Ian Johnson, un ancien journaliste basé en Chine qui travaille au Council on Foreign Relations, basé aux États-Unis, a déclaré que Pékin présentait une image puissante dans le monde en développement, celle d'un pays qui a rapidement construit son économie et sorti une grande partie de sa population de la pauvreté.
Les dirigeants africains pensent "voyons ce que nous pouvons apprendre de la Chine", a-t-il déclaré, ajoutant qu'"il y a une certaine fascination pour la façon dont ils l'ont fait".
M. Johnson a également déclaré que la Chine voyait l'Afrique différemment des États-Unis. "Nous avons tendance à considérer l'Afrique comme une série de problèmes - guerres, famines, etc. Mais aux yeux de la Chine, l'Afrique est bien plus une opportunité".
Edem Selormey, qui mène des recherches sur l'opinion publique au Centre ghanéen pour le développement démocratique, estime que ce sentiment est souvent réciproque. "L'influence de la Chine en Afrique est largement perçue comme positive. "Et les États-Unis sont à la traîne de la Chine à cet égard".
La différence, a-t-elle ajouté, porte souvent sur "ce que les citoyens voient sur le terrain", comme les projets d'infrastructure, et "les États-Unis sont absents de ce tableau depuis un certain temps".
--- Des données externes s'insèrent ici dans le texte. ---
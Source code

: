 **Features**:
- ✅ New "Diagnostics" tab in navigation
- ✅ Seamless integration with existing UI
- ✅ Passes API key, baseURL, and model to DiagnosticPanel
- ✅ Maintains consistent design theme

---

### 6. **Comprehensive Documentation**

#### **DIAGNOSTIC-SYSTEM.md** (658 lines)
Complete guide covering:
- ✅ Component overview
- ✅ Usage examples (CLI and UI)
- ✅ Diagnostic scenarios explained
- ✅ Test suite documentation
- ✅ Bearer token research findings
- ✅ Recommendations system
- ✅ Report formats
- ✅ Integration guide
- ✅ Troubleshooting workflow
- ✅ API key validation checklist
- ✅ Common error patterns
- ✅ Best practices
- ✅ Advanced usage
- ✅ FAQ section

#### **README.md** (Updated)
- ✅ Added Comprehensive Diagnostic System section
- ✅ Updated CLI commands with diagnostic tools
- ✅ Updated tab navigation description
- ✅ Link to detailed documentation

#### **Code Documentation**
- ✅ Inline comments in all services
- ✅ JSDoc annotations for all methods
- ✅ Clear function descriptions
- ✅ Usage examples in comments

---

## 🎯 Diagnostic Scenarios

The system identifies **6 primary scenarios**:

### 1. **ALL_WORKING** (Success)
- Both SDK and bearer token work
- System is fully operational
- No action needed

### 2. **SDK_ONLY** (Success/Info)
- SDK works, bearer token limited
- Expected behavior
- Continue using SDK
John Kirby, porte-parole de la Maison Blanche pour la sécurité nationale, a déclaré que la dette qui découle de l'implication de la Chine est en fin de compte corrosive. Selon lui, les dirigeants africains "commencent à se rendre compte que la Chine n'est pas vraiment leur amie". "Les intérêts de la Chine dans la région sont purement égoïstes, contrairement à ceux des États-Unis".
Ce sentiment suscite des moqueries dans certains coins de l'Afrique.
"L'Amérique joue le rôle d'un grand Oncle Sam en essayant de défendre les pays africains contre ce qu'ils pensent être l'empiètement de la Chine sur la liberté des pays africains par le biais de ces prêts", avance Mohamed Issa Hemed, analyste basé en Tanzanie."La Chine a une longueur d'avance sur les États-Unis à bien des égards".
Daniel Russel, un ancien fonctionnaire du département d'État qui travaille aujourd'hui à l'Asia Society Policy Institute, a résumé le point de vue africain en disant : "Assez de sermons" à propos de la Chine. "Ils ont quelque chose que nous voulons. Et ils l'ont ici même".
En ce qui concerne les espoirs des États-Unis pour l'Afrique, a-t-il ajouté, "on ne peut pas faire mieux avec rien".